PROBLEM TO WORK ON: Check each line of the entries for "documentclass" and report the ones that have it.

SOURCE MATERIAL:
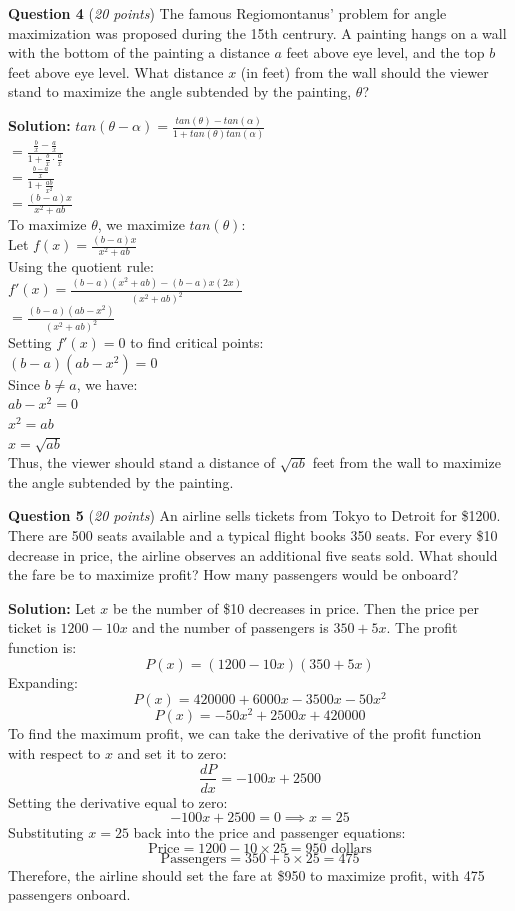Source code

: \documentclass{article}
\begin{document}
\vspace{1cm}
\textbf{Question 4} (\textit{20 points}) The famous Regiomontanus' problem for angle maximization was proposed during the 15th centrury.  A painting hangs on a wall with the bottom of the painting a distance $a$ feet above eye level, and the top $b$ feet above eye level. What distance $x$ (in feet) from the wall should the viewer stand to maximize the angle subtended by the painting, $\theta$?

\textbf{Solution:}
$tan(\theta - \alpha) = \frac{tan(\theta) - tan(\alpha)}{1 + tan(\theta)tan(\alpha)}$ \\
$ = \frac{\frac{b}{x} - \frac{a}{x}}{1 + \frac{b}{x} \cdot \frac{a}{x}}$ \\
$ = \frac{\frac{b-a}{x}}{1 + \frac{ab}{x^2}}$ \\
$ = \frac{(b-a)x}{x^2 + ab}$ \\
To maximize $\theta$, we maximize $tan(\theta)$: \\
Let $f(x) = \frac{(b-a)x}{x^2 + ab}$ \\
Using the quotient rule: \\
$f'(x) = \frac{(b-a)(x^2 + ab) - (b-a)x(2x)}{(x^2 + ab)^2}$ \\
$= \frac{(b-a)(ab - x^2)}{(x^2 + ab)^2}$ \\
Setting $f'(x) = 0$ to find critical points: \\
$(b-a)(ab - x^2) = 0$ \\
Since $b \neq a$, we have: \\
$ab - x^2 = 0$ \\
$x^2 = ab$ \\
$x = \sqrt{ab}$ \\
Thus, the viewer should stand a distance of $\sqrt{ab}$ feet from the wall to maximize the angle subtended by the painting.

\vspace{1cm}
\textbf{Question 5} (\textit{20 points}) An airline sells tickets from Tokyo to Detroit for \$1200.  There are 500 seats available and a typical flight books 350 seats.  For every \$10 decrease in price, the airline observes an additional five seats sold.  What should the fare be to maximize profit? How many passengers would be onboard?

\textbf{Solution:}
Let $x$ be the number of \$10 decreases in price.  Then the price per ticket is $1200 - 10x$ and the number of passengers is $350 + 5x$.  The profit function is:
\[P(x) = (1200 - 10x)(350 + 5x) \]
Expanding:
\[P(x) = 420000 + 6000x - 3500x - 50x^2 \]
\[P(x) = -50x^2 + 2500x + 420000 \]
To find the maximum profit, we can take the derivative of the profit function with respect to \( x \) and set it to zero:
\[ \frac{dP}{dx} = -100x + 2500 \]
Setting the derivative equal to zero:
\[ -100x + 2500 = 0 \implies x = 25 \]
Substituting \( x = 25 \) back into the price and passenger equations:
\[ \text{Price} = 1200 - 10 \times 25 = 950 \text{ dollars} \]
\[ \text{Passengers} = 350 + 5 \times 25 = 475 \]
Therefore, the airline should set the fare at \$950 to maximize profit, with 475 passengers onboard.
\end{document}
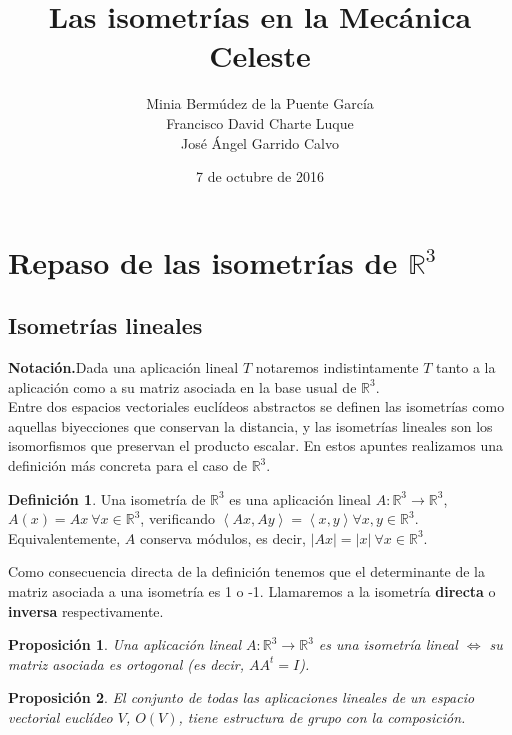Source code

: \documentclass[11pt]{article}
\title{Las isometrías en la Mecánica Celeste}
\author{Minia Bermúdez de la Puente García \\ Francisco David Charte Luque \\ José Ángel Garrido Calvo}
\date{7 de octubre de 2016}
\newtheorem{prop}{Proposición}[section]
\theoremstyle{definition}
\newtheorem{mydef}{Definición}[section]
\begin{document}
\maketitle

\vphantom{A}

\tableofcontents
\newpage

\section{Repaso de las isometrías de $\mathbb{R}^3$}
	\subsection{Isometrías lineales}

    \noindent\textbf{Notación.}\quad Dada una aplicación lineal $T$ notaremos indistintamente $T$ tanto a la aplicación como a su matriz asociada en la base usual de $\mathbb R^3$.
    \\

    Entre dos espacios vectoriales euclídeos abstractos se definen las isometrías como aquellas biyecciones que conservan la distancia, y las isometrías lineales son los isomorfismos que preservan el producto escalar. En estos apuntes realizamos una definición más concreta para el caso de $\mathbb R^3$.

    \begin{mydef}
    Una isometría de $\mathbb R^3$ es una aplicación lineal $A:\mathbb R^3\rightarrow \mathbb R^3$, $A(x)=Ax\ \forall x\in \mathbb{R}^3$, verificando $\left<Ax,Ay\right>=\left<x,y\right>\forall x,y\in \mathbb R^3$. Equivalentemente, $A$ conserva módulos, es decir, $|Ax|=|x|\ \forall x\in\mathbb R^3$.
    \end{mydef}

    Como consecuencia directa de la definición tenemos que el determinante de la matriz asociada a una isometría es 1 o -1. Llamaremos a la isometría \textbf{directa} o \textbf{inversa} respectivamente.

	\begin{prop}
    Una aplicación lineal $A:\mathbb R^3\rightarrow\mathbb{R}^3$ es una isometría lineal $\Leftrightarrow$ su matriz asociada es ortogonal (es decir, $AA^t=I$).
    \end{prop}
	\begin{prop}
    El conjunto de todas las aplicaciones lineales de un espacio vectorial euclídeo $V$, $O(V)$, tiene estructura de grupo con la composición.
    \end{prop}
\end{document}
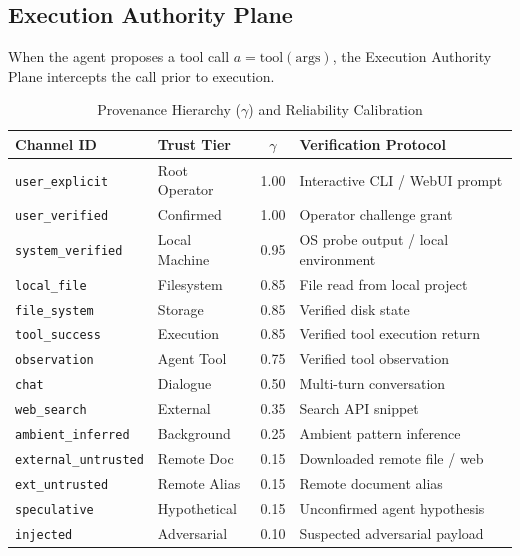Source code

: \documentclass[conference]{IEEEtran}
\begin{document}
\subsection{Execution Authority Plane}
When the agent proposes a tool call $a = \text{tool}(\text{args})$, the Execution Authority Plane intercepts the call prior to execution.

\begin{table}[!t]
\centering
\caption{Provenance Hierarchy ($\gamma$) and Reliability Calibration}
\label{tab:provenance_hierarchy}
\footnotesize
\setlength{\tabcolsep}{2.5pt}
\begin{tabularx}{\columnwidth}{llcX}
\toprule
\textbf{Channel ID} & \textbf{Trust Tier} & \textbf{$\gamma$} & \textbf{Verification Protocol} \\
\midrule
\texttt{user\_explicit} & Root Operator & 1.00 & Interactive CLI / WebUI prompt \\
\texttt{user\_verified} & Confirmed & 1.00 & Operator challenge grant \\
\texttt{system\_verified} & Local Machine & 0.95 & OS probe output / local environment \\
\texttt{local\_file} & Filesystem & 0.85 & File read from local project \\
\texttt{file\_system} & Storage & 0.85 & Verified disk state \\
\texttt{tool\_success} & Execution & 0.85 & Verified tool execution return \\
\texttt{observation} & Agent Tool & 0.75 & Verified tool observation \\
\texttt{chat} & Dialogue & 0.50 & Multi-turn conversation \\
\texttt{web\_search} & External & 0.35 & Search API snippet \\
\texttt{ambient\_inferred} & Background & 0.25 & Ambient pattern inference \\
\texttt{external\_untrusted} & Remote Doc & 0.15 & Downloaded remote file / web \\
\texttt{ext\_untrusted} & Remote Alias & 0.15 & Remote document alias \\
\texttt{speculative} & Hypothetical & 0.15 & Unconfirmed agent hypothesis \\
\texttt{injected} & Adversarial & 0.10 & Suspected adversarial payload \\
\bottomrule
\end{tabularx}
\end{table}
\end{document}

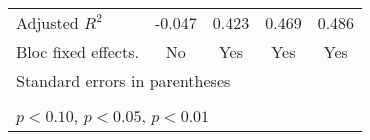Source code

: {\begin{tabular}{l*{4}{c}}
Adjusted \(R^{2}\)  &      -0.047         &       0.423         &       0.469         &       0.486         \\
Bloc fixed effects. &          No         &         Yes         &         Yes         &         Yes         \\
\hline\hline
\multicolumn{5}{l}{\footnotesize Standard errors in parentheses}\\
\multicolumn{5}{l}{\footnotesize }\\
\multicolumn{5}{l}{\footnotesize \sym{*} \(p<0.10\), \sym{**} \(p<0.05\), \sym{***} \(p<0.01\)}\\
\end{tabular}
}
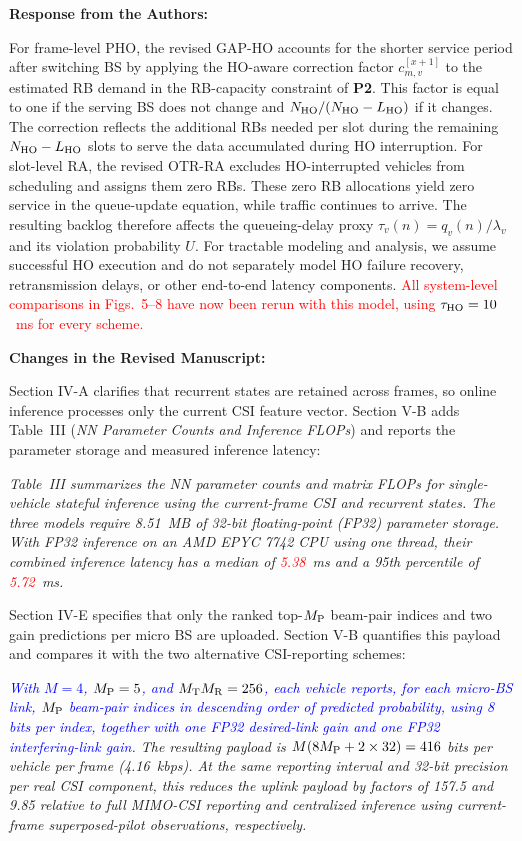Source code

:\documentclass[11pt]{article}
\newenvironment{reviewedit}[1]
{\colorlet{responseblue}{#1}\colorlet{changeblue}{#1}\color{#1}}
{}
\newenvironment{authorresponse}
{\par\noindent\textcolor{responseblue}{\textbf{Response from the Authors:}}\par\color{responseblue}}
{\par}
\newenvironment{manuscriptchanges}
{\par\noindent\textcolor{changeblue}{\textbf{Changes in the Revised Manuscript:}}\par\color{changeblue}}
{\par}
\begin{document}
\begin{reviewedit}{blue}
\begin{authorresponse}
For frame-level PHO, the revised GAP-HO accounts for the shorter service period after
switching BS by applying the HO-aware correction factor $c_{m,v}^{[x+1]}$ to the estimated RB demand in the
RB-capacity constraint of \textbf{P2}. This factor is equal to one if the serving BS
does not change and $N_{\rm HO}/(N_{\rm HO}-L_{\rm HO})$ if it changes.
The correction reflects the additional RBs needed per slot during the
remaining $N_{\rm HO}-L_{\rm HO}$ slots to serve the data accumulated during HO
interruption. For slot-level RA, the revised OTR-RA excludes HO-interrupted vehicles from
scheduling and assigns them zero RBs. 
These zero RB allocations yield zero service in the queue-update equation,
while traffic continues to arrive. The resulting backlog therefore affects
the queueing-delay proxy $\tau_v(n)=q_v(n)/\lambda_v$ and its violation
probability $U$. 
For tractable modeling and analysis, we assume successful HO execution and
do not separately model HO failure recovery, retransmission delays, or other
end-to-end latency components.
\textcolor{red}{All system-level comparisons in Figs.~5--8 have now been
rerun with this model, using $\tau_{\rm HO}=10$~ms for every scheme.}
\end{authorresponse}
\begin{manuscriptchanges}
Section IV-A clarifies that recurrent states are retained across frames,
so online inference processes only the current CSI feature vector.
Section V-B adds Table~III (\emph{NN Parameter Counts and Inference FLOPs})
and reports the parameter storage and measured inference latency:

\emph{Table~III summarizes the NN parameter counts and matrix FLOPs for single-vehicle stateful inference using the current-frame CSI and recurrent states. The three models require 8.51~MB of 32-bit floating-point (FP32) parameter storage. With FP32 inference on an AMD EPYC 7742 CPU using one thread, their combined inference latency has a median of \textcolor{red}{5.38}~ms and a 95th percentile of \textcolor{red}{5.72}~ms.}

Section IV-E specifies that only the ranked top-$M_{\rm P}$ beam-pair indices
and two gain predictions per micro BS are uploaded. Section V-B quantifies
this payload and compares it with the two alternative CSI-reporting schemes:

\emph{\textcolor{blue}{With $M=4$, $M_{\rm P}=5$, and $M_{\rm T}M_{\rm R}=256$, each vehicle reports, for each micro-BS link, $M_{\rm P}$ beam-pair indices in descending order of predicted probability, using 8 bits per index, together with one FP32 desired-link gain and one FP32 interfering-link gain.} The resulting payload is $M(8M_{\rm P}+2\times32)=416$ bits per vehicle per frame (4.16~kbps). At the same reporting interval and 32-bit precision per real CSI component, this reduces the uplink payload by factors of 157.5 and 9.85 relative to full MIMO-CSI reporting and centralized inference using current-frame superposed-pilot observations, respectively.}


\end{manuscriptchanges}
\end{reviewedit}
\end{document}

SOLUTION:
: \documentclass{article}
: \documentclass[11pt]{article}
: \documentclass[conference]{IEEEtran}
:\documentclass[11pt]{article}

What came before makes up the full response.